Task
A verbatim repeat of the records beneath this line is needed.

━━━━━━━━━━━━━━━━━━━━━━━━━━━━━━

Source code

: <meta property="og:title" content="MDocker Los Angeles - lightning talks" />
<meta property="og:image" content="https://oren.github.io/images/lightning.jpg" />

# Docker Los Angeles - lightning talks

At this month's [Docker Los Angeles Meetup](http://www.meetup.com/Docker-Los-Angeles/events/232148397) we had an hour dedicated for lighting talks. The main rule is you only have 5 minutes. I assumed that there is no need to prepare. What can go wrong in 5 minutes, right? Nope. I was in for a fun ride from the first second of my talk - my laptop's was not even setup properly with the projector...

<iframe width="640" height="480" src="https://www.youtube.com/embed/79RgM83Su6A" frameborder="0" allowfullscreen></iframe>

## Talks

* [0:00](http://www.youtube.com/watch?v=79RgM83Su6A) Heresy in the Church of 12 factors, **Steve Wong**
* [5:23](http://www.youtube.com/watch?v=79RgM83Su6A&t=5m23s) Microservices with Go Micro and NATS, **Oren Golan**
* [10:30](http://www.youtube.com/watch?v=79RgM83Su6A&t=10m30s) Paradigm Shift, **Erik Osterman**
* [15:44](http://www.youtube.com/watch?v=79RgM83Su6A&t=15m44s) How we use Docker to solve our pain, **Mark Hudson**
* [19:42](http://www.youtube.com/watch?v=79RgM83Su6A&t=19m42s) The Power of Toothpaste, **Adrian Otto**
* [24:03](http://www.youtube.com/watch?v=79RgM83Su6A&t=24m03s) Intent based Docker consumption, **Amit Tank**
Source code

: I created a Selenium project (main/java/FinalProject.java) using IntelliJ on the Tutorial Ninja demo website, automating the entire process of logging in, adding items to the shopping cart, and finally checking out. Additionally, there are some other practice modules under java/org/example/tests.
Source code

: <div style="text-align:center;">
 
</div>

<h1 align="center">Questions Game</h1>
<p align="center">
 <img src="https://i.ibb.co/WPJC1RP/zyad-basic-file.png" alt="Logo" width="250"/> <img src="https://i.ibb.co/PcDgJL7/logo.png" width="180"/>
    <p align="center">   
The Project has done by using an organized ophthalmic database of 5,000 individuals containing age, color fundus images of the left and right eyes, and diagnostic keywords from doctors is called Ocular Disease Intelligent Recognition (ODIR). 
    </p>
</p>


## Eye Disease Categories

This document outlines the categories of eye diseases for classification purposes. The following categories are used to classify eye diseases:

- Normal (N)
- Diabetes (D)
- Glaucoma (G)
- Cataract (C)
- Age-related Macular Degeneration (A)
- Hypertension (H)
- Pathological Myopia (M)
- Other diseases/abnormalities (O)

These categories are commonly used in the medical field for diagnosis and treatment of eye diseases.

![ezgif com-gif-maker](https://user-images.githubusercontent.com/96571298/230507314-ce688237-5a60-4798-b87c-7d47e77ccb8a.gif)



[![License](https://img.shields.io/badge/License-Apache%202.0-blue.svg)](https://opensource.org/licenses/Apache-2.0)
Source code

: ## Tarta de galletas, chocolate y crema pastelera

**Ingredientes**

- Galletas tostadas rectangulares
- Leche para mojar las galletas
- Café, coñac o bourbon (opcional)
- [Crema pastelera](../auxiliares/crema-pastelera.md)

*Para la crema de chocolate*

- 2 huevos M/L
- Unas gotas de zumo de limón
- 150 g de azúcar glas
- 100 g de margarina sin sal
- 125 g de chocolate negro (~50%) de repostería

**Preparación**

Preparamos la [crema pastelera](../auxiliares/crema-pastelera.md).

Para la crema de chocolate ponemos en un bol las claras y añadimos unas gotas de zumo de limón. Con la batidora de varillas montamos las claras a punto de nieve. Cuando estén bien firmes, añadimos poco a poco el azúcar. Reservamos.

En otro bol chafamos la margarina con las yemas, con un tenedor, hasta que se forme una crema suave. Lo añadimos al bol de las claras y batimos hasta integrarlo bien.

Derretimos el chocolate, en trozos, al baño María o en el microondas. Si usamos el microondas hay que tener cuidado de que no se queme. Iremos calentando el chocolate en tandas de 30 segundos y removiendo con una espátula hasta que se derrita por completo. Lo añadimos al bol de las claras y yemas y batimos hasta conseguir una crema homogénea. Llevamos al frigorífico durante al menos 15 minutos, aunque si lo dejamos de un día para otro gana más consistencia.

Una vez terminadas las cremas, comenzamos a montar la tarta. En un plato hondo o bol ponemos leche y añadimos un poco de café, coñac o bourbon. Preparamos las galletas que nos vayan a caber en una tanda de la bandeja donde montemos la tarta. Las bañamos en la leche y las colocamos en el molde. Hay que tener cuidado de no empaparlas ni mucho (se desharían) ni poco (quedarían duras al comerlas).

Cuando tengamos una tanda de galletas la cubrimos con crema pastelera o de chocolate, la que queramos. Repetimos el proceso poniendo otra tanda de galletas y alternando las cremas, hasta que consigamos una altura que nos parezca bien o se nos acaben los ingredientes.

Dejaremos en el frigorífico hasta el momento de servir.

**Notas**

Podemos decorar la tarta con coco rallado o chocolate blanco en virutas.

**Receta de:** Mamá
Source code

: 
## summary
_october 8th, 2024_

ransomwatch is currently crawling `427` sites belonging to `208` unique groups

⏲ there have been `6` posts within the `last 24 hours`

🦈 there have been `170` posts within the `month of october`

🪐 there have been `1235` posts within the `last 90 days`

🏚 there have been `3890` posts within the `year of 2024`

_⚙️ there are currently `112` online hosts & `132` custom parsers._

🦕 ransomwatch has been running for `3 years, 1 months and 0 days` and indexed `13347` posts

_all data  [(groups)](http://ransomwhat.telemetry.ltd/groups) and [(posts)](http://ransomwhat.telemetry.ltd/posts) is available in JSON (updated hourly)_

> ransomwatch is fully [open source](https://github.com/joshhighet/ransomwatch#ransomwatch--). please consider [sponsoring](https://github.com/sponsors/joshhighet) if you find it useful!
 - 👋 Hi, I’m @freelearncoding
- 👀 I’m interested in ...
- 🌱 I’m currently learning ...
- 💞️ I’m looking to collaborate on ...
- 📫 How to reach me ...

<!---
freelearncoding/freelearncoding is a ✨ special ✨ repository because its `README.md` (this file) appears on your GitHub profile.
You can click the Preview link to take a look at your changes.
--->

━━━━━━━━━━━━━━━━━━━━━━━━━━━━━━

Your response
Source code

: <meta property="og:title" content="MDocker Los Angeles - lightning talks" />
<meta property="og:image" content="https://oren.github.io/images/lightning.jpg" />

# Docker Los Angeles - lightning talks

At this month's [Docker Los Angeles Meetup](http://www.meetup.com/Docker-Los-Angeles/events/232148397) we had an hour dedicated for lighting talks. The main rule is you only have 5 minutes. I assumed that there is no need to prepare. What can go wrong in 5 minutes, right? Nope. I was in for a fun ride from the first second of my talk - my laptop's was not even setup properly with the projector...

<iframe width="640" height="480" src="https://www.youtube.com/embed/79RgM83Su6A" frameborder="0" allowfullscreen></iframe>

## Talks

* [0:00](http://www.youtube.com/watch?v=79RgM83Su6A) Heresy in the Church of 12 factors, **Steve Wong**
* [5:23](http://www.youtube.com/watch?v=79RgM83Su6A&t=5m23s) Microservices with Go Micro and NATS, **Oren Golan**
* [10:30](http://www.youtube.com/watch?v=79RgM83Su6A&t=10m30s) Paradigm Shift, **Erik Osterman**
* [15:44](http://www.youtube.com/watch?v=79RgM83Su6A&t=15m44s) How we use Docker to solve our pain, **Mark Hudson**
* [19:42](http://www.youtube.com/watch?v=79RgM83Su6A&t=19m42s) The Power of Toothpaste, **Adrian Otto**
* [24:03](http://www.youtube.com/watch?v=79RgM83Su6A&t=24m03s) Intent based Docker consumption, **Amit Tank**
Source code

: I created a Selenium project (main/java/FinalProject.java) using IntelliJ on the Tutorial Ninja demo website, automating the entire process of logging in, adding items to the shopping cart, and finally checking out. Additionally, there are some other practice modules under java/org/example/tests.
Source code

: <div style="text-align:center;">
 
</div>

<h1 align="center">Questions Game</h1>
<p align="center">
 <img src="https://i.ibb.co/WPJC1RP/zyad-basic-file.png" alt="Logo" width="250"/> <img src="https://i.ibb.co/PcDgJL7/logo.png" width="180"/>
    <p align="center">   
The Project has done by using an organized ophthalmic database of 5,000 individuals containing age, color fundus images of the left and right eyes, and diagnostic keywords from doctors is called Ocular Disease Intelligent Recognition (ODIR). 
    </p>
</p>


## Eye Disease Categories

This document outlines the categories of eye diseases for classification purposes. The following categories are used to classify eye diseases:

- Normal (N)
- Diabetes (D)
- Glaucoma (G)
- Cataract (C)
- Age-related Macular Degeneration (A)
- Hypertension (H)
- Pathological Myopia (M)
- Other diseases/abnormalities (O)

These categories are commonly used in the medical field for diagnosis and treatment of eye diseases.

![ezgif com-gif-maker](https://user-images.githubusercontent.com/96571298/230507314-ce688237-5a60-4798-b87c-7d47e77ccb8a.gif)



[![License](https://img.shields.io/badge/License-Apache%202.0-blue.svg)](https://opensource.org/licenses/Apache-2.0)
Source code

: ## Tarta de galletas, chocolate y crema pastelera

**Ingredientes**

- Galletas tostadas rectangulares
- Leche para mojar las galletas
- Café, coñac o bourbon (opcional)
- [Crema pastelera](../auxiliares/crema-pastelera.md)

*Para la crema de chocolate*

- 2 huevos M/L
- Unas gotas de zumo de limón
- 150 g de azúcar glas
- 100 g de margarina sin sal
- 125 g de chocolate negro (~50%) de repostería

**Preparación**

Preparamos la [crema pastelera](../auxiliares/crema-pastelera.md).

Para la crema de chocolate ponemos en un bol las claras y añadimos unas gotas de zumo de limón. Con la batidora de varillas montamos las claras a punto de nieve. Cuando estén bien firmes, añadimos poco a poco el azúcar. Reservamos.

En otro bol chafamos la margarina con las yemas, con un tenedor, hasta que se forme una crema suave. Lo añadimos al bol de las claras y batimos hasta integrarlo bien.

Derretimos el chocolate, en trozos, al baño María o en el microondas. Si usamos el microondas hay que tener cuidado de que no se queme. Iremos calentando el chocolate en tandas de 30 segundos y removiendo con una espátula hasta que se derrita por completo. Lo añadimos al bol de las claras y yemas y batimos hasta conseguir una crema homogénea. Llevamos al frigorífico durante al menos 15 minutos, aunque si lo dejamos de un día para otro gana más consistencia.

Una vez terminadas las cremas, comenzamos a montar la tarta. En un plato hondo o bol ponemos leche y añadimos un poco de café, coñac o bourbon. Preparamos las galletas que nos vayan a caber en una tanda de la bandeja donde montemos la tarta. Las bañamos en la leche y las colocamos en el molde. Hay que tener cuidado de no empaparlas ni mucho (se desharían) ni poco (quedarían duras al comerlas).

Cuando tengamos una tanda de galletas la cubrimos con crema pastelera o de chocolate, la que queramos. Repetimos el proceso poniendo otra tanda de galletas y alternando las cremas, hasta que consigamos una altura que nos parezca bien o se nos acaben los ingredientes.

Dejaremos en el frigorífico hasta el momento de servir.

**Notas**

Podemos decorar la tarta con coco rallado o chocolate blanco en virutas.

**Receta de:** Mamá
Source code

: 
## summary
_october 8th, 2024_

ransomwatch is currently crawling `427` sites belonging to `208` unique groups

⏲ there have been `6` posts within the `last 24 hours`

🦈 there have been `170` posts within the `month of october`

🪐 there have been `1235` posts within the `last 90 days`

🏚 there have been `3890` posts within the `year of 2024`

_⚙️ there are currently `112` online hosts & `132` custom parsers._

🦕 ransomwatch has been running for `3 years, 1 months and 0 days` and indexed `13347` posts

_all data  [(groups)](http://ransomwhat.telemetry.ltd/groups) and [(posts)](http://ransomwhat.telemetry.ltd/posts) is available in JSON (updated hourly)_

> ransomwatch is fully [open source](https://github.com/joshhighet/ransomwatch#ransomwatch--). please consider [sponsoring](https://github.com/sponsors/joshhighet) if you find it useful!
 - 👋 Hi, I’m @freelearncoding
- 👀 I’m interested in ...
- 🌱 I’m currently learning ...
- 💞️ I’m looking to collaborate on ...
- 📫 How to reach me ...

<!---
freelearncoding/freelearncoding is a ✨ special ✨ repository because its `README.md` (this file) appears on your GitHub profile.
You can click the Preview link to take a look at your changes.
--->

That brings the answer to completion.